═════ DATA FOR ANALYSIS ═════

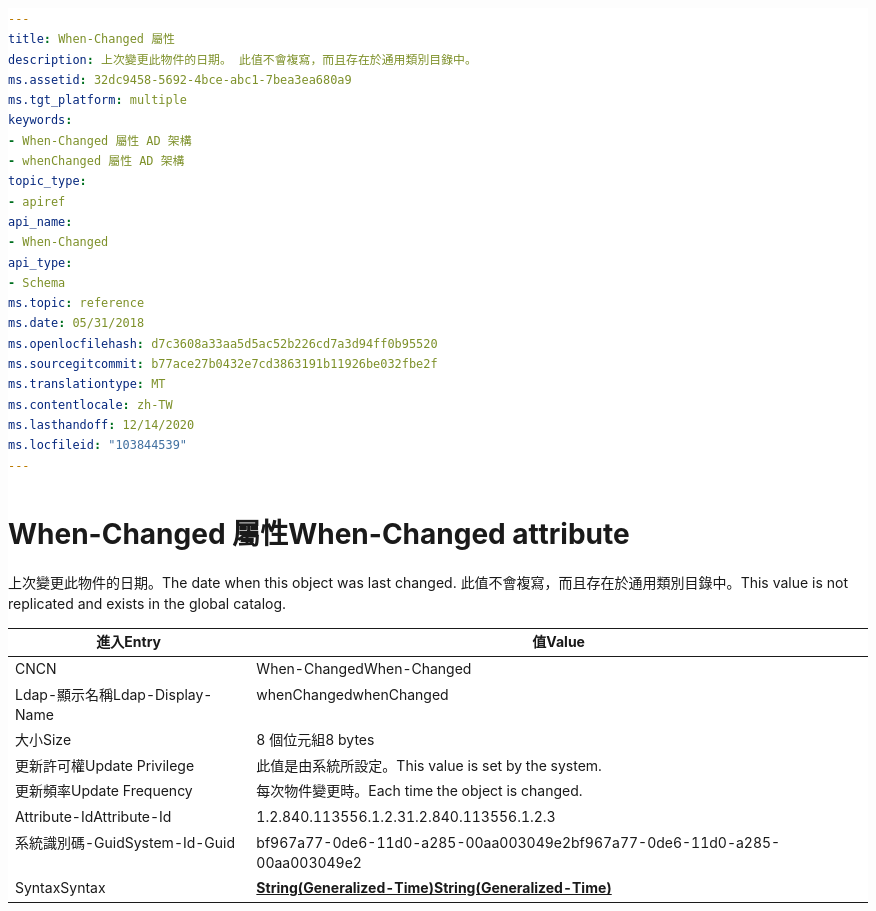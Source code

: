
 ```yaml
---
title: When-Changed 屬性
description: 上次變更此物件的日期。 此值不會複寫，而且存在於通用類別目錄中。
ms.assetid: 32dc9458-5692-4bce-abc1-7bea3ea680a9
ms.tgt_platform: multiple
keywords:
- When-Changed 屬性 AD 架構
- whenChanged 屬性 AD 架構
topic_type:
- apiref
api_name:
- When-Changed
api_type:
- Schema
ms.topic: reference
ms.date: 05/31/2018
ms.openlocfilehash: d7c3608a33aa5d5ac52b226cd7a3d94ff0b95520
ms.sourcegitcommit: b77ace27b0432e7cd3863191b11926be032fbe2f
ms.translationtype: MT
ms.contentlocale: zh-TW
ms.lasthandoff: 12/14/2020
ms.locfileid: "103844539"
---
```

# <a name="when-changed-attribute"></a><span data-ttu-id="e5e0e-106">When-Changed 屬性</span><span class="sxs-lookup"><span data-stu-id="e5e0e-106">When-Changed attribute</span></span>

<span data-ttu-id="e5e0e-107">上次變更此物件的日期。</span><span class="sxs-lookup"><span data-stu-id="e5e0e-107">The date when this object was last changed.</span></span> <span data-ttu-id="e5e0e-108">此值不會複寫，而且存在於通用類別目錄中。</span><span class="sxs-lookup"><span data-stu-id="e5e0e-108">This value is not replicated and exists in the global catalog.</span></span>



| <span data-ttu-id="e5e0e-109">進入</span><span class="sxs-lookup"><span data-stu-id="e5e0e-109">Entry</span></span> | <span data-ttu-id="e5e0e-110">值</span><span class="sxs-lookup"><span data-stu-id="e5e0e-110">Value</span></span> |
|-------------------|---------------------------------------------------------------|
| <span data-ttu-id="e5e0e-111">CN</span><span class="sxs-lookup"><span data-stu-id="e5e0e-111">CN</span></span>                | <span data-ttu-id="e5e0e-112">When-Changed</span><span class="sxs-lookup"><span data-stu-id="e5e0e-112">When-Changed</span></span>                                                  |
| <span data-ttu-id="e5e0e-113">Ldap-顯示名稱</span><span class="sxs-lookup"><span data-stu-id="e5e0e-113">Ldap-Display-Name</span></span> | <span data-ttu-id="e5e0e-114">whenChanged</span><span class="sxs-lookup"><span data-stu-id="e5e0e-114">whenChanged</span></span>                                                   |
| <span data-ttu-id="e5e0e-115">大小</span><span class="sxs-lookup"><span data-stu-id="e5e0e-115">Size</span></span>              | <span data-ttu-id="e5e0e-116">8 個位元組</span><span class="sxs-lookup"><span data-stu-id="e5e0e-116">8 bytes</span></span>                                                       |
| <span data-ttu-id="e5e0e-117">更新許可權</span><span class="sxs-lookup"><span data-stu-id="e5e0e-117">Update Privilege</span></span>  | <span data-ttu-id="e5e0e-118">此值是由系統所設定。</span><span class="sxs-lookup"><span data-stu-id="e5e0e-118">This value is set by the system.</span></span>                              |
| <span data-ttu-id="e5e0e-119">更新頻率</span><span class="sxs-lookup"><span data-stu-id="e5e0e-119">Update Frequency</span></span>  | <span data-ttu-id="e5e0e-120">每次物件變更時。</span><span class="sxs-lookup"><span data-stu-id="e5e0e-120">Each time the object is changed.</span></span>                              |
| <span data-ttu-id="e5e0e-121">Attribute-Id</span><span class="sxs-lookup"><span data-stu-id="e5e0e-121">Attribute-Id</span></span>      | <span data-ttu-id="e5e0e-122">1.2.840.113556.1.2.3</span><span class="sxs-lookup"><span data-stu-id="e5e0e-122">1.2.840.113556.1.2.3</span></span>                                          |
| <span data-ttu-id="e5e0e-123">系統識別碼-Guid</span><span class="sxs-lookup"><span data-stu-id="e5e0e-123">System-Id-Guid</span></span>    | <span data-ttu-id="e5e0e-124">bf967a77-0de6-11d0-a285-00aa003049e2</span><span class="sxs-lookup"><span data-stu-id="e5e0e-124">bf967a77-0de6-11d0-a285-00aa003049e2</span></span>                          |
| <span data-ttu-id="e5e0e-125">Syntax</span><span class="sxs-lookup"><span data-stu-id="e5e0e-125">Syntax</span></span>            | [<span data-ttu-id="e5e0e-126">**String(Generalized-Time)**</span><span class="sxs-lookup"><span data-stu-id="e5e0e-126">**String(Generalized-Time)**</span></span>](s-string-generalized-time.md) |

═════

EXERCISE GOAL
The task calls for all lines in the entries that hold "whenChanged".

RESPONSE TO THE EXERCISE
- whenChanged 屬性 AD 架構
| <span data-ttu-id="e5e0e-113">Ldap-顯示名稱</span><span class="sxs-lookup"><span data-stu-id="e5e0e-113">Ldap-Display-Name</span></span> | <span data-ttu-id="e5e0e-114">whenChanged</span><span class="sxs-lookup"><span data-stu-id="e5e0e-114">whenChanged</span></span>                                                   |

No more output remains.